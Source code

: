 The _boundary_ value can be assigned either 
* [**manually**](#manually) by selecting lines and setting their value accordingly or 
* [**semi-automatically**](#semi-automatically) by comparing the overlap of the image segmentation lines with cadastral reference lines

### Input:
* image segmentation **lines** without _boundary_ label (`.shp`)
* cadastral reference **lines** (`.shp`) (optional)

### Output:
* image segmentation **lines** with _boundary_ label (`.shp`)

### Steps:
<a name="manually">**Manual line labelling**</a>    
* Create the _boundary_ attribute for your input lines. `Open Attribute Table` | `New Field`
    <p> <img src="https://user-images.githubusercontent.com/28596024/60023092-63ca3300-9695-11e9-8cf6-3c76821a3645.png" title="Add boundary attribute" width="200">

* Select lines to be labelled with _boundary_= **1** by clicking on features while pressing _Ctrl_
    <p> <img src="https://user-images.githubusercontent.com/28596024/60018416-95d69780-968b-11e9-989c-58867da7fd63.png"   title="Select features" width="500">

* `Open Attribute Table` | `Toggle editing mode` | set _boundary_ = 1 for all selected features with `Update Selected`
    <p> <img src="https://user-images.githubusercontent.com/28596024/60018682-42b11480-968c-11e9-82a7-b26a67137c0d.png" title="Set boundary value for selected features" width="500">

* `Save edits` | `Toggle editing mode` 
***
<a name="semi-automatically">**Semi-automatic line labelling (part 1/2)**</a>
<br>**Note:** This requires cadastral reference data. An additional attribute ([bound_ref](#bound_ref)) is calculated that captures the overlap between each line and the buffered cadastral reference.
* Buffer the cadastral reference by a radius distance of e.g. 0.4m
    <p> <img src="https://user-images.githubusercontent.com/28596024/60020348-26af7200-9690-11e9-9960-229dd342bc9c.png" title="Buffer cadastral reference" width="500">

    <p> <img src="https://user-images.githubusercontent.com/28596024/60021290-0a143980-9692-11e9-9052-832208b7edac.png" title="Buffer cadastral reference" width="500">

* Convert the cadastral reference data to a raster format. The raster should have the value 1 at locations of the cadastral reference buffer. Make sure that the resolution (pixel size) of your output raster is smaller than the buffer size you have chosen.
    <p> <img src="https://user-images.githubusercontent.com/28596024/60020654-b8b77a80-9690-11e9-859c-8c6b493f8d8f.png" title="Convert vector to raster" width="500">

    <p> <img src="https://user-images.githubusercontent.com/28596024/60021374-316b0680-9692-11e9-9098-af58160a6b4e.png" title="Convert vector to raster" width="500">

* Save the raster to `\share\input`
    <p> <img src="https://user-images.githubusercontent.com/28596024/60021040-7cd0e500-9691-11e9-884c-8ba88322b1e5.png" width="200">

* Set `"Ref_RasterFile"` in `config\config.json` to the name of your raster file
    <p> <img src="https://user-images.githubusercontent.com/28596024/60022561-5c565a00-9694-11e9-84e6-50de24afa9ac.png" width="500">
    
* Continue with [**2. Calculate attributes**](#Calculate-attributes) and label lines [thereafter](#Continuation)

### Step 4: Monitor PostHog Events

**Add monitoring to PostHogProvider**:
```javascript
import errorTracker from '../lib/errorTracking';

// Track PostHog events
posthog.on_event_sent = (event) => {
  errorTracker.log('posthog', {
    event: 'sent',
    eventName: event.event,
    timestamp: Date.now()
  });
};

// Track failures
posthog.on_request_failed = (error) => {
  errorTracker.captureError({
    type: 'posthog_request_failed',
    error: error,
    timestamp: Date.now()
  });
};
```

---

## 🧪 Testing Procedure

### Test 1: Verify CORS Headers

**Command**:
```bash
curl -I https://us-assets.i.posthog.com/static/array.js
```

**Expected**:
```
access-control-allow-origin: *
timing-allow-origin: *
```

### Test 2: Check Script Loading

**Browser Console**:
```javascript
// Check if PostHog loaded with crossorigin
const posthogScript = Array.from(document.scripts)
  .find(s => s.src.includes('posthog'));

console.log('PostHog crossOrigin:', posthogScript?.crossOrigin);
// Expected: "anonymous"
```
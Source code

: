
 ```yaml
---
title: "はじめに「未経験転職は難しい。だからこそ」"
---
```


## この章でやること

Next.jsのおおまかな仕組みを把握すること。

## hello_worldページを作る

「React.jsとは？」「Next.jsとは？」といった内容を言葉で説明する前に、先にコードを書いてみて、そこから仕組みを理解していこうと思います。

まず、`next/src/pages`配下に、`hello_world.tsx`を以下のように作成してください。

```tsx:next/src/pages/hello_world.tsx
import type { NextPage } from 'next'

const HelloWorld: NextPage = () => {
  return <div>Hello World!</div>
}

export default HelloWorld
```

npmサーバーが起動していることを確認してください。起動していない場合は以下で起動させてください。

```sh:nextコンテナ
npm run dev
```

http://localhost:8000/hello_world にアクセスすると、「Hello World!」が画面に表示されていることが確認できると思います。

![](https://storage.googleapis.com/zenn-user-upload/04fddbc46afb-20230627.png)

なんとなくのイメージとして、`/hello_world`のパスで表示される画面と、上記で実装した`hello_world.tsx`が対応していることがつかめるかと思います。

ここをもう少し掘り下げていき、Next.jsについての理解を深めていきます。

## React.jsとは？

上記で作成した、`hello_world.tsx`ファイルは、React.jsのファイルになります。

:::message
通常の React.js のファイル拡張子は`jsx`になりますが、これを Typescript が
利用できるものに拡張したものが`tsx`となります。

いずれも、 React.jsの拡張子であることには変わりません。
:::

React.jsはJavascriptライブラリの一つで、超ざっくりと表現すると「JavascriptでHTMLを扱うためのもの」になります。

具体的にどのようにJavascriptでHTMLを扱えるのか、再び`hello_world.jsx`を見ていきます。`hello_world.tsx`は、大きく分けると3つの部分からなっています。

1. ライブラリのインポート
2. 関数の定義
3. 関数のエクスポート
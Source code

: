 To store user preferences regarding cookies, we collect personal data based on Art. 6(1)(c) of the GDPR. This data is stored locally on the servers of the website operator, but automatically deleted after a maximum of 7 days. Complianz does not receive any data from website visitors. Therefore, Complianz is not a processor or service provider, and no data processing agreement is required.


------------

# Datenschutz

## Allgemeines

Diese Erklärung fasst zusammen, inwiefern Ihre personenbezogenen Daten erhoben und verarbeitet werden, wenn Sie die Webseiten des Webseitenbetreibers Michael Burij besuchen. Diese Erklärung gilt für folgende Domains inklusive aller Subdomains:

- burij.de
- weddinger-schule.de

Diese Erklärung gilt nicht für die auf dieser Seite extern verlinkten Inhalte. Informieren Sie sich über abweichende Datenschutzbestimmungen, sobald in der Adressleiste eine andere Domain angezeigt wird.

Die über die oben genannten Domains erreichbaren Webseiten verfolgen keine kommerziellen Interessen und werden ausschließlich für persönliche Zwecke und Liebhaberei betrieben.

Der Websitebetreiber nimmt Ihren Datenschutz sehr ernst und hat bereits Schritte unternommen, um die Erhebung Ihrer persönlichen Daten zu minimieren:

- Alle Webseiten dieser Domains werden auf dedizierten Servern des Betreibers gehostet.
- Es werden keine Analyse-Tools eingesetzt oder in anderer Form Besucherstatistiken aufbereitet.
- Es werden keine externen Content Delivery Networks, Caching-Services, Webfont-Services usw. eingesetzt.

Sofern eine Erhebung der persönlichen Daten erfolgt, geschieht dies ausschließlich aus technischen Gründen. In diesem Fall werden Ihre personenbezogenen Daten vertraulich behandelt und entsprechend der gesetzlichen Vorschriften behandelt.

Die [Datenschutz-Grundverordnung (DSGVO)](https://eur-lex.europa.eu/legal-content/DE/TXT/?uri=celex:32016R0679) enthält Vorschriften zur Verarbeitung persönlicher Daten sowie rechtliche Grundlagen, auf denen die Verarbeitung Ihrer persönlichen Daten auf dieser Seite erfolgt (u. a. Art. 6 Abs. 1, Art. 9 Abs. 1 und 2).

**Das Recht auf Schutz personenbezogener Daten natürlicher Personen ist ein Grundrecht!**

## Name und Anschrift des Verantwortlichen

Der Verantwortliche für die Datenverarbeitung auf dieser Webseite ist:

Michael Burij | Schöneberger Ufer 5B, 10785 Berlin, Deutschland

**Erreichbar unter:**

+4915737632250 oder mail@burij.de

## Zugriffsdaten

****

Exercise >> Write out only the lines that run from the line containing "Create the _boundary_" through the line containing "of e.g. 0.4m", both included, exactly as they appear above.

Reply to the task >>
* Create the _boundary_ attribute for your input lines. `Open Attribute Table` | `New Field`
    <p> <img src="https://user-images.githubusercontent.com/28596024/60023092-63ca3300-9695-11e9-8cf6-3c76821a3645.png" title="Add boundary attribute" width="200">

* Select lines to be labelled with _boundary_= **1** by clicking on features while pressing _Ctrl_
    <p> <img src="https://user-images.githubusercontent.com/28596024/60018416-95d69780-968b-11e9-989c-58867da7fd63.png"   title="Select features" width="500">

* `Open Attribute Table` | `Toggle editing mode` | set _boundary_ = 1 for all selected features with `Update Selected`
    <p> <img src="https://user-images.githubusercontent.com/28596024/60018682-42b11480-968c-11e9-82a7-b26a67137c0d.png" title="Set boundary value for selected features" width="500">

* `Save edits` | `Toggle editing mode` 
***
<a name="semi-automatically">**Semi-automatic line labelling (part 1/2)**</a>
<br>**Note:** This requires cadastral reference data. An additional attribute ([bound_ref](#bound_ref)) is calculated that captures the overlap between each line and the buffered cadastral reference.
* Buffer the cadastral reference by a radius distance of e.g. 0.4m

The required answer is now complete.